Le Katharina finit sa navigation matinale en compagnie de dauphins et poissons volants... Après un excellent petit-déjeuner pris sur le pont, nous nous équipons pour notre première opération « snorkeling« . Chacun choisit palmes, masque et tuba. Le zodiac nous laisse face à une belle mangrove au pied de l’île volcanique d’Halmahera. À la limite du haut fond, les coraux portent les stigmates de l’ancienne tradition de la pêche à la dynamite, fort heureusement interdite depuis… Très vite, le corail reprend ses droits. Bientôt, nous nageons parmi toute une faune marine multicolore. Les poissons de tailles et morphologie variées s’affairent entre les patates de corail, les branches blanches, les acropores tabulaires ou digités, les ascidies, les éponges… Les appareils photos « waterproof » sont testés et approuvés… Déjeuner, sieste pour les uns, soins au matériel pour d’autres, lecture… Le temps s’écoule harmonieusement…
Cet après-midi, nous visitons le petit village de pêcheurs d’Ajikelolo dans la région d’Halmahera Sud. Là, vivent près de 200 personnes de l’ethnie Makian. Les maisons y sont simples mais on y trouve une école, une petite clinique et évidemment dans cette région des Moluques
Nord, une mosquée. Au sol, sèchent parfois des noix de muscade.
À la coopérative, on s’active à peser les sacs de coprah (75 kg) qui seront vendus à Sulawesi pour produire de l’huile de coco. Ces produits sont une source de revenus supplémentaire pour les villageois, avec les clous de girofle et les poissons de prix. La nourriture de base est constituée de l’incontournable sago. Le palmier sagou ou sagoutier permet d’obtenir une farine qui fut l’élément de base typique jusqu’à ce que, avec le développement des transports, il ne soit détrôné par le riz. Mais, il sert pour la fabrication du pain et des gâteaux. Les poissons fournissent les protéines et nous rencontrons de nombreux poulets et poussins, des chèvres également… L’électricité vient de la capitale de l’île. Le principe d’achat en est une carte prépayée mensuelle. L’eau potable provient normalement d’un puits mais… la pompe est en panne. Les enfants s’amusent beaucoup de notre visite. Il faut dire qu’elles sont rares car notre guide prend soin de ne pas visiter toujours les mêmes villages avec ses groupes.

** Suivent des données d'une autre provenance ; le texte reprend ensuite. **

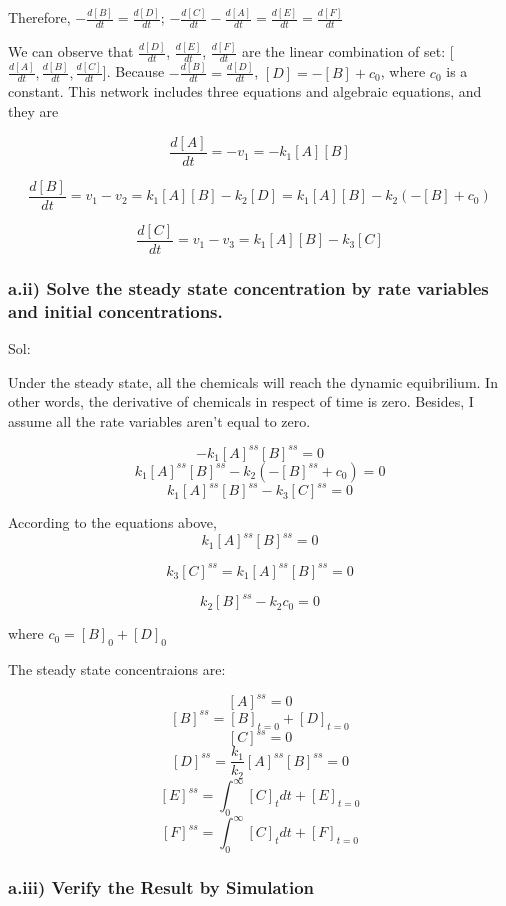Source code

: \documentclass[11pt]{article}
\begin{document}
    Therefore, \(-\frac{d[B]}{dt}=\frac{d[D]}{dt}\);
\(-\frac{d[C]}{dt}-\frac{d[A]}{dt}=\frac{d[E]}{dt}=\frac{d[F]}{dt}\)

    We can observe that \(\frac{d[D]}{dt}\), \(\frac{d[E]}{dt}\),
\(\frac{d[F]}{dt}\) are the linear combination of set:
{[}\(\frac{d[A]}{dt},\frac{d[B]}{dt}, \frac{d[C]}{dt}\){]}. Because
\(-\frac{d[B]}{dt}=\frac{d[D]}{dt}\), \([D] = -[B]+c_{0}\), where
\(c_{0}\) is a constant. This network includes three equations and
algebraic equations, and they are

    \[\frac{d[A]}{dt}=-v_{1}=-k_{1}[A][B]\]

\[\frac{d[B]}{dt}=v_{1}-v_{2}=k_{1}[A][B]-k_{2}[D]=k_{1}[A][B]-k_{2}(-[B]+c_{0})\]

\[\frac{d[C]}{dt}=v_{1}-v_{3}=k_{1}[A][B]-k_{3}[C]\]

    \subsubsection{a.ii) Solve the steady state concentration by rate
variables and initial
concentrations.}\label{a.ii-solve-the-steady-state-concentration-by-rate-variables-and-initial-concentrations.}

    Sol:

Under the steady state, all the chemicals will reach the dynamic
equibrilium. In other words, the derivative of chemicals in respect of
time is zero. Besides, I assume all the rate variables aren't equal to
zero.

\[-k_{1}[A]^{ss}[B]^{ss}=0 \]
\[k_{1}[A]^{ss}[B]^{ss}-k_{2}(-[B]^{ss}+c_{0})=0 \]
\[k_{1}[A]^{ss}[B]^{ss}-k_{3}[C]^{ss}=0 \]

    According to the equations above, \[k_{1}[A]^{ss}[B]^{ss}=0\]

\[k_{3}[C]^{ss}=k_{1}[A]^{ss}[B]^{ss}=0\]

\[k_{2}[B]^{ss}-k_{2}c_{0}=0\]

    where \(c_{0}=[B]_{0}+[D]_{0}\)

    The steady state concentraions are:

\[[A]^{ss}=0 \] \[[B]^{ss}=[B]_{t=0}+[D]_{t=0} \] \[[C]^{ss}=0 \]
\[[D]^{ss}=\frac{k_1}{k_2}[A]^{ss}[B]^{ss}=0 \]
\[[E]^{ss}=\int_{0}^{\infty}[C]_{t}dt+[E]_{t=0} \]
\[[F]^{ss}=\int_{0}^{\infty}[C]_{t}dt+[F]_{t=0} \]

    \subsubsection{a.iii) Verify the Result by
Simulation}\label{a.iii-verify-the-result-by-simulation}
\end{document}
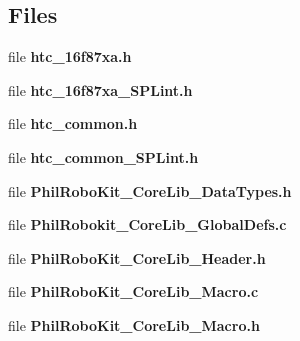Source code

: \subsection*{Files}
\begin{DoxyCompactItemize}
\item 
file {\bf htc\-\_\-16f87xa.\-h}
\item 
file {\bf htc\-\_\-16f87xa\-\_\-\-S\-P\-Lint.\-h}
\item 
file {\bf htc\-\_\-common.\-h}
\item 
file {\bf htc\-\_\-common\-\_\-\-S\-P\-Lint.\-h}
\item 
file {\bf Phil\-Robo\-Kit\-\_\-\-Core\-Lib\-\_\-\-Data\-Types.\-h}
\item 
file {\bf Phil\-Robokit\-\_\-\-Core\-Lib\-\_\-\-Global\-Defs.\-c}
\item 
file {\bf Phil\-Robo\-Kit\-\_\-\-Core\-Lib\-\_\-\-Header.\-h}
\item 
file {\bf Phil\-Robo\-Kit\-\_\-\-Core\-Lib\-\_\-\-Macro.\-c}
\item 
file {\bf Phil\-Robo\-Kit\-\_\-\-Core\-Lib\-\_\-\-Macro.\-h}
\end{DoxyCompactItemize}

L’école primaire se passe au village puis il faut se rendre plus loin, à 1h de bateau de là, pour la suite. Les écoliers y restent de 7h à 12 h et retour. Tandis que nous passons la jetée, des petits crabes violonistes agitent leur pince « de compétition » face aux intrus.
Ici, la mangrove a manifestement été coupée. Un petit sentier bordé de blocs volcaniques mène au puits, aux cocotiers, muscadiers, girofliers…
La vie quotidienne y bat son plein: approvisionnement en eau, lessive, récolte de noix de coco… Un jeune homme, étudiant en agroforesterie à l’université de Ternate, assouvit la curiosité de notre groupe. Ici, les mariages ne sont pas arrangés. On se rencontre lors de fêtes inter-îles. Sauf pour les descendants dits « sangs bleus » des sultans. Là, nous sommes dans l’ancien sultanat de Kaova. Il y en avait 4, d’où Raja Ampat, les 4 royaumes… Avant l’arrivée des commerçants arabes dans les années 1200-1300, ces tribus avaient une organisation clanique. Les sultanats et l’islam sont « l’héritage » de ce commerce des épices avant l’arrivée des occidentaux. Aujourd’hui, le pèlerinage à la Mecque représente une dépense majeure de l’ordre de 6000 USD… mais fait partie des 5 piliers de l’islam. En Indonésie, les pèlerinages sont importants. Les chrétiens vont à Lourdes, Nazareth ou Rome, les hindouistes sur le Gange… Nous regagnons le bord ravis de ce beau moment partagé… Le soleil se couche tandis que nous naviguons vers Bacan.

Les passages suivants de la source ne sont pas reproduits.